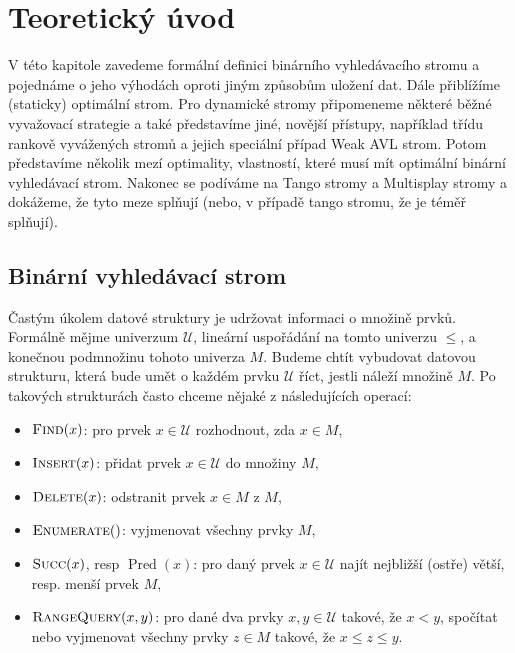 \def\maybetext{\ifmmode\noexpand\hbox\fi}
\def\ope#1{\maybetext{{\sc#1}}}

\chapter{Teoretický úvod}

V této kapitole zavedeme formální definici binárního vyhledávacího stromu a
pojednáme o jeho výhodách oproti jiným způsobům uložení dat. Dále přiblížíme
(staticky) optimální strom. Pro dynamické stromy připomeneme některé běžné
vyvažovací strategie a také představíme jiné, novější přístupy, například třídu
rankově vyvážených stromů a jejich speciální případ Weak AVL strom. Potom
představíme několik mezí optimality, vlastností, které musí mít optimální
binární vyhledávací strom. Nakonec se podíváme na Tango stromy a Multisplay
stromy a dokážeme, že tyto meze splňují (nebo, v případě tango stromu, že je
téměř splňují).

\section{Binární vyhledávací strom}
\def\U{\mathcal U}
\def\o{\mathcal O}
\let\op\operatorname

Častým úkolem datové struktury je udržovat informaci o množině prvků. Formálně
mějme univerzum $\mathcal U$, lineární uspořádání na tomto univerzu $\leq$, a
konečnou podmnožinu tohoto univerza $M$. Budeme chtít vybudovat datovou strukturu, která bude umět o
každém prvku $\mathcal U$ říct, jestli náleží množině $M$. Po takových
strukturách často chceme nějaké z následujících operací:

\begin{itemize}
\item $\ope{Find}(x)$: pro prvek $x \in \U$ rozhodnout, zda $x\in M$,
\item $\ope{Insert}(x)$: přidat prvek $x \in \U$ do množiny $M$,
\item $\ope{Delete}(x)$: odstranit prvek $x\in M$ z $M$,
\item $\ope{Enumerate}()$: vyjmenovat všechny prvky $M$,
\item $\ope{Succ}(x)$, resp $\op{Pred}(x)$: pro daný prvek $x\in \U $ najít nejbližší (ostře) větší, resp. menší prvek $M$,
\item $\ope{RangeQuery}(x,y)$: pro dané dva prvky $x,y\in\U$ takové, že $x<y$, spočítat nebo vyjmenovat všechny prvky $z\in M$ takové, že $x \leq z \leq y$.
\end{itemize}

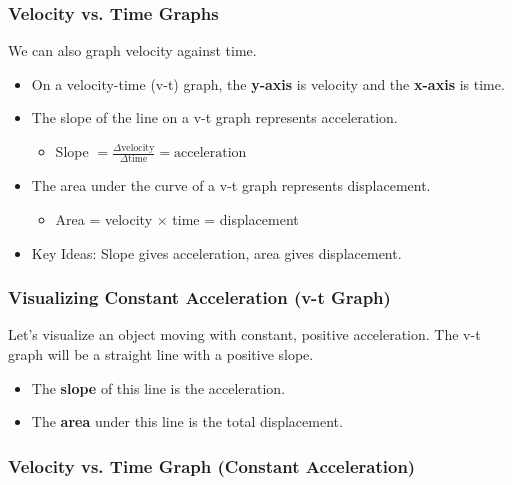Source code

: \documentclass{beamer}
\begin{document}
\begin{frame}
\frametitle{Velocity vs. Time Graphs}
We can also graph velocity against time.
\pause
\begin{itemize}
    \item On a velocity-time (v-t) graph, the \textbf{y-axis} is velocity and the \textbf{x-axis} is time.
    \pause
    \item The \alert{slope} of the line on a v-t graph represents \alert{acceleration}.
    \pause
    \begin{itemize}
        \item Slope $= \frac{\Delta \text{velocity}}{\Delta \text{time}} = \text{acceleration}$
    \end{itemize}
    \pause
    \item The \alert{area under the curve} of a v-t graph represents \alert{displacement}.
    \pause
    \begin{itemize}
        \item Area = velocity $\times$ time = displacement
    \end{itemize}
    \pause
    \item \alert{Key Ideas:} Slope gives acceleration, area gives displacement.
\end{itemize}
\end{frame}

\begin{frame}
\frametitle{Visualizing Constant Acceleration (v-t Graph)}
Let's visualize an object moving with constant, positive acceleration. The v-t graph will be a straight line with a positive slope.
\begin{itemize}
    \item The \textbf{slope} of this line is the acceleration.
    \item The \textbf{area} under this line is the total displacement.
\end{itemize}
\end{frame}

\begin{frame}
\frametitle{Velocity vs. Time Graph (Constant Acceleration)}
\begin{figure}
\end{figure}
\end{frame}
\end{document}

• • • • • • •

• _YOUR TASK_: Pictures are to be left out; everything else in the records gets retyped exactly.

• _YOUR SOLUTION_:
 \def\maybetext{\ifmmode\noexpand\hbox\fi}
\def\ope#1{\maybetext{{\sc#1}}}

\chapter{Teoretický úvod}

V této kapitole zavedeme formální definici binárního vyhledávacího stromu a
pojednáme o jeho výhodách oproti jiným způsobům uložení dat. Dále přiblížíme
(staticky) optimální strom. Pro dynamické stromy připomeneme některé běžné
vyvažovací strategie a také představíme jiné, novější přístupy, například třídu
rankově vyvážených stromů a jejich speciální případ Weak AVL strom. Potom
představíme několik mezí optimality, vlastností, které musí mít optimální
binární vyhledávací strom. Nakonec se podíváme na Tango stromy a Multisplay
stromy a dokážeme, že tyto meze splňují (nebo, v případě tango stromu, že je
téměř splňují).

\section{Binární vyhledávací strom}
\def\U{\mathcal U}
\def\o{\mathcal O}
\let\op\operatorname

Častým úkolem datové struktury je udržovat informaci o množině prvků. Formálně
mějme univerzum $\mathcal U$, lineární uspořádání na tomto univerzu $\leq$, a
konečnou podmnožinu tohoto univerza $M$. Budeme chtít vybudovat datovou strukturu, která bude umět o
každém prvku $\mathcal U$ říct, jestli náleží množině $M$. Po takových
strukturách často chceme nějaké z následujících operací:

\begin{itemize}
\item $\ope{Find}(x)$: pro prvek $x \in \U$ rozhodnout, zda $x\in M$,
\item $\ope{Insert}(x)$: přidat prvek $x \in \U$ do množiny $M$,
\item $\ope{Delete}(x)$: odstranit prvek $x\in M$ z $M$,
\item $\ope{Enumerate}()$: vyjmenovat všechny prvky $M$,
\item $\ope{Succ}(x)$, resp $\op{Pred}(x)$: pro daný prvek $x\in \U $ najít nejbližší (ostře) větší, resp. menší prvek $M$,
\item $\ope{RangeQuery}(x,y)$: pro dané dva prvky $x,y\in\U$ takové, že $x<y$, spočítat nebo vyjmenovat všechny prvky $z\in M$ takové, že $x \leq z \leq y$.
\end{itemize}

Source code

: \documentclass{beamer}
\begin{document}
\begin{frame}
\frametitle{Velocity vs. Time Graphs}
We can also graph velocity against time.
\pause
\begin{itemize}
    \item On a velocity-time (v-t) graph, the \textbf{y-axis} is velocity and the \textbf{x-axis} is time.
    \pause
    \item The \alert{slope} of the line on a v-t graph represents \alert{acceleration}.
    \pause
    \begin{itemize}
        \item Slope $= \frac{\Delta \text{velocity}}{\Delta \text{time}} = \text{acceleration}$
    \end{itemize}
    \pause
    \item The \alert{area under the curve} of a v-t graph represents \alert{displacement}.
    \pause
    \begin{itemize}
        \item Area = velocity $\times$ time = displacement
    \end{itemize}
    \pause
    \item \alert{Key Ideas:} Slope gives acceleration, area gives displacement.
\end{itemize}
\end{frame}

\begin{frame}
\frametitle{Visualizing Constant Acceleration (v-t Graph)}
Let's visualize an object moving with constant, positive acceleration. The v-t graph will be a straight line with a positive slope.
\begin{itemize}
    \item The \textbf{slope} of this line is the acceleration.
    \item The \textbf{area} under this line is the total displacement.
\end{itemize}
\end{frame}

\begin{frame}
\frametitle{Velocity vs. Time Graph (Constant Acceleration)}
\begin{figure}
\end{figure}
\end{frame}
\end{document}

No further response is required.